[Start of section]

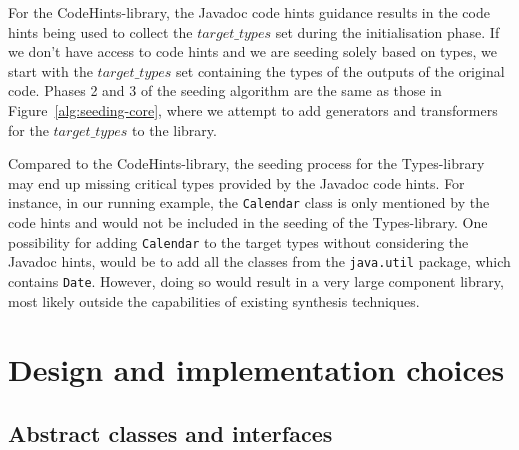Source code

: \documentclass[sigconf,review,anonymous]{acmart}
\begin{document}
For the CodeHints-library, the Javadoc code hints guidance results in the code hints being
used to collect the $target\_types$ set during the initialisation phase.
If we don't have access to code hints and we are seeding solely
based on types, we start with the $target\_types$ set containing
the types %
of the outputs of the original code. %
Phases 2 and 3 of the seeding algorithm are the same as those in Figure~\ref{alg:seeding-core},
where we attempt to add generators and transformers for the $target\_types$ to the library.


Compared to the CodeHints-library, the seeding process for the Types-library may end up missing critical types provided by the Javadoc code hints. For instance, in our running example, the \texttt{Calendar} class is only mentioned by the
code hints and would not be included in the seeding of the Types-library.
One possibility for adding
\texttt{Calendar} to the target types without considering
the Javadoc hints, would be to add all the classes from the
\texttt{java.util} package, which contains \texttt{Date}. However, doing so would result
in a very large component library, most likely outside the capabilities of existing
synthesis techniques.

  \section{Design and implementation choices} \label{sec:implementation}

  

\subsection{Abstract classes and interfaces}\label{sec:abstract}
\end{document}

[End of section]
[Start of section]

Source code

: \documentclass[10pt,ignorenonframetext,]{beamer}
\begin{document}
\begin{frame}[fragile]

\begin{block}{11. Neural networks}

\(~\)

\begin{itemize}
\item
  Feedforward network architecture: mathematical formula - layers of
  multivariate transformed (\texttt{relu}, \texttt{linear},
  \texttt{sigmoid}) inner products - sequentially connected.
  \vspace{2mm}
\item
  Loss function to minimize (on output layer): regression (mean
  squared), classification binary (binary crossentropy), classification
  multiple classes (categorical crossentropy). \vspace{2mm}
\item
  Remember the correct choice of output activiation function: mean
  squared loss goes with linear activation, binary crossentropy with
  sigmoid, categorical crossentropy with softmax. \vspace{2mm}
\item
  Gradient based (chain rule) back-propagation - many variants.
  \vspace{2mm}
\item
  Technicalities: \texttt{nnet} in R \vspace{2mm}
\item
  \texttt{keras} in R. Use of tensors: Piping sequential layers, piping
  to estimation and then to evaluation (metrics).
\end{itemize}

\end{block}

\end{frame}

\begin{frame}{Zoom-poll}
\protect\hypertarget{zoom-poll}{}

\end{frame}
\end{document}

[End of section]

● TASK ITEM: Report each line of the data in which "documentclass" occurs.

● RESPONSE FOR THIS EXERCISE:
: \documentclass[sigconf,review,anonymous]{acmart}
: \documentclass[10pt,ignorenonframetext,]{beamer}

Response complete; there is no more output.